Iași Romania
My great-grandmother Paulina had said she was from Bucharest, and that she married a son of a butcher and moved to Iași, in the far northeast corner of Romania. I found out later that Paulina and her family were from Piatra Neamt, a small town in the mountains Northwest of Iași. When asked why Paulina might have insisted upon her Bucharest identity, my mother thought likely she just wanted to be viewed as being from Bucharest. Paulina was proud of her knowledge of French in addition to English, Barbara thought. Paulina had to learn English when she arrived in the United States and her grandchildren both laughed at and were fond of her accent. I know this, because as I was growing up I heard the gentle jokes about her accent repeated, even though Paulina was long gone by then. I have a photo of my great-great grandfather, “Morris Marcovici” who was a Shoichet in Iași (kosher butcher).
When I visited the Baal Shem Tov Synagogue in Piatra Neamt, I found out that Paulina was the granddaughter and great granddaughter of an esteemed line of rabbis (Rabbi Kitai) of the Baal Shem Tov Synagogue in Piatra Neamt, Romania.
As I explored my family’s past, for the first time, I read about the 1941 pogrom in Iași, Romania. It is remarkable that such a massive event was not discussed among the family.

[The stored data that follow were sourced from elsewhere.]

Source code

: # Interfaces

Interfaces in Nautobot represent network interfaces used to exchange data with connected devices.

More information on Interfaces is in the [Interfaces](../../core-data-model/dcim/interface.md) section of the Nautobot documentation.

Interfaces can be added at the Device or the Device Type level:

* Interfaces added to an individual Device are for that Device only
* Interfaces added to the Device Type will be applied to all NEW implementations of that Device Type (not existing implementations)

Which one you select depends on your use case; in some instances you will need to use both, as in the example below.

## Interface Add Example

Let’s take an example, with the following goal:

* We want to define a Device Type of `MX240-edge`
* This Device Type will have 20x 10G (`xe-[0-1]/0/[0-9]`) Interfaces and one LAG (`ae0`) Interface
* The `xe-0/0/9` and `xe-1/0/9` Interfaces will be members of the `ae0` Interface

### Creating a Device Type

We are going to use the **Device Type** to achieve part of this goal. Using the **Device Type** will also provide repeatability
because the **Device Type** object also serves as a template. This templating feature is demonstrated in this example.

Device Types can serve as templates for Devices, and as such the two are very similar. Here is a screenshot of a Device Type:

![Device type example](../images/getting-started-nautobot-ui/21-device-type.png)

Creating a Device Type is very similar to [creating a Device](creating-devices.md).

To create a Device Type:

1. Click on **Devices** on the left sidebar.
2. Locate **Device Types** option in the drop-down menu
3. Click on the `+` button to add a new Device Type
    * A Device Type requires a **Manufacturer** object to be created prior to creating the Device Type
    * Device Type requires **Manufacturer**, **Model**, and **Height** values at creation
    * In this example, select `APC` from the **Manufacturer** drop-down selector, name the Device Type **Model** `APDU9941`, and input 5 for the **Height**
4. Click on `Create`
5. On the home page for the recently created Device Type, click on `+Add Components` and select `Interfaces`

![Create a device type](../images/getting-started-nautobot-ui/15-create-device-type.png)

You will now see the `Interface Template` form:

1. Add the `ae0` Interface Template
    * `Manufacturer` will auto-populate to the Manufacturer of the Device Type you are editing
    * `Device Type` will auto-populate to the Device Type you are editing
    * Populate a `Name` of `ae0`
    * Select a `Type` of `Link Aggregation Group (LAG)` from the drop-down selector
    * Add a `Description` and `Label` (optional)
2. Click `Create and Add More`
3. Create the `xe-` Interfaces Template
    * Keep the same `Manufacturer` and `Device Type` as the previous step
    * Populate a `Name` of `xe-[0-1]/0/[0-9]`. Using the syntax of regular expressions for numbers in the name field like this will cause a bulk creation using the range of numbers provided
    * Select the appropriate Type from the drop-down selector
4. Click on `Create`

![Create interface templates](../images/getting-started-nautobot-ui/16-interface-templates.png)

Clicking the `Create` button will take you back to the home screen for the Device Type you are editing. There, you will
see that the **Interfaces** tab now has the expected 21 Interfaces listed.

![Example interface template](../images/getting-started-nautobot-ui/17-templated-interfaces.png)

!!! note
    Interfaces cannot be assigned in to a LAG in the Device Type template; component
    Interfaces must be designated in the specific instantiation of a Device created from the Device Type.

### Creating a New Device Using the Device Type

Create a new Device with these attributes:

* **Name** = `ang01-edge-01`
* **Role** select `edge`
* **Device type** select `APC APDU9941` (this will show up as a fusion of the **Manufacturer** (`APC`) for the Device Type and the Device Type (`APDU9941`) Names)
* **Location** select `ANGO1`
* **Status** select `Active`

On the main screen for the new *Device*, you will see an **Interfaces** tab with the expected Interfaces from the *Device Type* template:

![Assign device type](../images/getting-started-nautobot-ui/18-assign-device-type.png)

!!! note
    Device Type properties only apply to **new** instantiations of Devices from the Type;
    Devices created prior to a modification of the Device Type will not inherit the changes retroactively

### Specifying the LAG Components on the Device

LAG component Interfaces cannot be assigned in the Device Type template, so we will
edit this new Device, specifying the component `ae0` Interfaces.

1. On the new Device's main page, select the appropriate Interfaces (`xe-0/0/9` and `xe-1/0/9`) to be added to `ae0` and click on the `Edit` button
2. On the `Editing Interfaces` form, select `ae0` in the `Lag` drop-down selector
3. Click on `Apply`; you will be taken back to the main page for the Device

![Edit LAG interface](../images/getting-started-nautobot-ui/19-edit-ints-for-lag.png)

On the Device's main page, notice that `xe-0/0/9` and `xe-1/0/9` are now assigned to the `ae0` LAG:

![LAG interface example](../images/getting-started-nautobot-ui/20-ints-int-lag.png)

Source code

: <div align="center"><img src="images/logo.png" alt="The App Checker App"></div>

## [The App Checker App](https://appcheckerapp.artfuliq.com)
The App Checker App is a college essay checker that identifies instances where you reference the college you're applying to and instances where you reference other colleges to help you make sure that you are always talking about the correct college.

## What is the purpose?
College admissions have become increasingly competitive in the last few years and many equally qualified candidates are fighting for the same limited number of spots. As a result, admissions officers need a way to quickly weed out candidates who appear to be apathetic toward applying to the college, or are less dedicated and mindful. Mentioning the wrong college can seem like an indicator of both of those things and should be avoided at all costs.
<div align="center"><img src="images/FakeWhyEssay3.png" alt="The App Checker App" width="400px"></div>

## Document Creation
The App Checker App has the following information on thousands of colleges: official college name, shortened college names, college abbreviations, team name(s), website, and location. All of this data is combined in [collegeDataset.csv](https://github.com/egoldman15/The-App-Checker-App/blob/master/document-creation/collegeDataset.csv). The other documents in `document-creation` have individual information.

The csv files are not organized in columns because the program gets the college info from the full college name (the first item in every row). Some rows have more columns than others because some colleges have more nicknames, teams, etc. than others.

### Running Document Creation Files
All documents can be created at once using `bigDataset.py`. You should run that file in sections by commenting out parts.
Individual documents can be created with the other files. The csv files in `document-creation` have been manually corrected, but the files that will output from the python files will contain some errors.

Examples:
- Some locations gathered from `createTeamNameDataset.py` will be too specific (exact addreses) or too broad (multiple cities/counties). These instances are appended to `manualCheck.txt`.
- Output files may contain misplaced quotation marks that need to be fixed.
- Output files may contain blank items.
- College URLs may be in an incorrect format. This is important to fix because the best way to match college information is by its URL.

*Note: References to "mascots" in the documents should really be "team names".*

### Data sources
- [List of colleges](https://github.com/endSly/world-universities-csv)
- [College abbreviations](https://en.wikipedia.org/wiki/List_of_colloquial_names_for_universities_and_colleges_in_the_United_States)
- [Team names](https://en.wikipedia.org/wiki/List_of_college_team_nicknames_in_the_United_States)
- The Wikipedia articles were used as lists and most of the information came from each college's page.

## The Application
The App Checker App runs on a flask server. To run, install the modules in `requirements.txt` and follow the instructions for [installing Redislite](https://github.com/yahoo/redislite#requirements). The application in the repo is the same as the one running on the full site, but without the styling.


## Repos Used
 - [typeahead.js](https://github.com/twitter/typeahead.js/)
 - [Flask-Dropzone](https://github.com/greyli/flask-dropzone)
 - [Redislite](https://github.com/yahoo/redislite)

In fact, I understand that Barbara and Bob were not even aware of the horror. I met Serge Haber in Vancouver, a survivor of the Iași Pogrom. It was the day after Serge’s Bar Mitzvah when Germany and Romania invaded the Soviet Union during the second world war. On June 29, 1941 Antonescu ordered the cleansing of the Jews of Iași. Thousands of Jewish men, women and children were murdered on the street or taken on death trains to Podu Iloaiei. For almost a week, the Romanian army, police and civilian mobs murdered approximately 14,850 Jews. (Yad Vashem, 2004). At our meeting, Serge requested that his own description be heard directly. (S. Haber, October, 2019), and so you may find Serge's testimony here.
With photographs, some names, and new knowledge of the specific atrocities that occurred in my grandmother’s town of birth I grew committed to travel to Romania to learn more. Although I was admonished by members of the local Jewish community who had conducted their own post search for family history in other parts of Eastern Europe that I would likely find nothing, I was determined to seek more information.